TASK DESCRIPTION: Your answer must consist of one number: how many lines in the records contain "removing".

SUPPLIED MATERIAL:
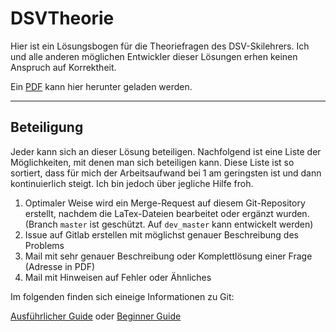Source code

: # DSVTheorie
Hier ist ein Lösungsbogen für die Theoriefragen des DSV-Skilehrers. Ich und alle anderen möglichen Entwickler dieser Lösungen erhen keinen Anspruch auf Korrektheit.

Ein [PDF](https://gitlab.com/Sparkier/DSVTheorie/blob/master/LaTex/solution.pdf) kann hier herunter geladen werden.

---

## Beteiligung
Jeder kann sich an dieser Lösung beteiligen. Nachfolgend ist eine Liste der Möglichkeiten, mit denen man sich beteiligen kann. 
Diese Liste ist so sortiert, dass für mich der Arbeitsaufwand bei 1 am geringsten ist und dann kontinuierlich steigt. 
Ich bin jedoch über jegliche Hilfe froh.

1. Optimaler Weise wird ein Merge-Request auf diesem Git-Repository erstellt, nachdem die LaTex-Dateien bearbeitet oder ergänzt wurden. (Branch `master` ist geschützt. Auf `dev_master` kann entwickelt werden)
2. Issue auf Gitlab erstellen mit möglichst genauer Beschreibung des Problems
3. Mail mit sehr genauer Beschreibung oder Komplettlösung einer Frage (Adresse in PDF)
4. Mail mit Hinweisen auf Fehler oder Ähnliches

Im folgenden finden sich eineige Informationen zu Git:

[Ausführlicher Guide](https://git-scm.com/book/en/v2/Getting-Started-About-Version-Control)
oder 
[Beginner Guide](http://rogerdudler.github.io/git-guide/)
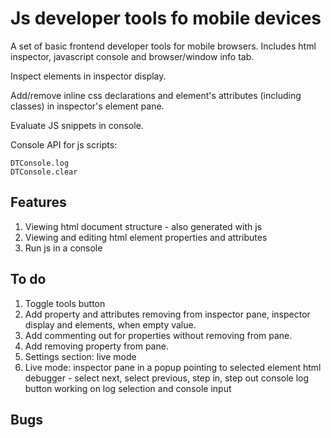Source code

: # Js developer tools fo mobile devices

A set of basic frontend developer tools for mobile browsers. Includes html inspector, javascript console and browser/window info tab.

Inspect elements in inspector display.

Add/remove inline css declarations and element's attributes (including classes) in inspector's element pane.

Evaluate JS snippets in console.

Console API for js scripts:

	DTConsole.log
	DTConsole.clear

## Features

1. Viewing html document structure - also generated with js
2. Viewing and editing html element properties and attributes
3. Run js in a console

## To do

1. Toggle tools button
2. Add property and attributes removing from inspector pane, inspector display and elements, when empty value.
3. Add commenting out for properties without removing from pane.
4. Add removing property from pane.
5. Settings section:
	live mode
6. Live mode:
	inspector pane in a popup pointing to selected element
	html debugger - select next, select previous, step in, step out
	console log button working on log selection and console input

## Bugs

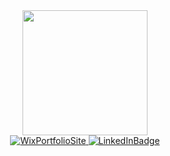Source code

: <div id="header" align="center">
  <img src="https://media.giphy.com/media/juua9i2c2fA0AIp2iq/giphy.gif" width="200"/>
</div>

<div id= "badges" align="center">
  <a href="https://adamkotaylor.wixsite.com/akot" target= "_blank" rel="noopener">
  <img src = "https://shields.io/badge/Portfolio-00bd7e?logo=wix&logoColor=black&style=for-the-badge" alt="WixPortfolioSite"/>
  </a>
  <a href="https://www.linkedin.com/in/adam-taylor-8a610915b/">
      <img src = "https://shields.io/badge/LinkedIn-9778f5?logo=LinkedIn&logoColor=white&style=for-the-badge"         
       alt="LinkedInBadge"/>
  </a>
</div>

ANSWER BOX: 3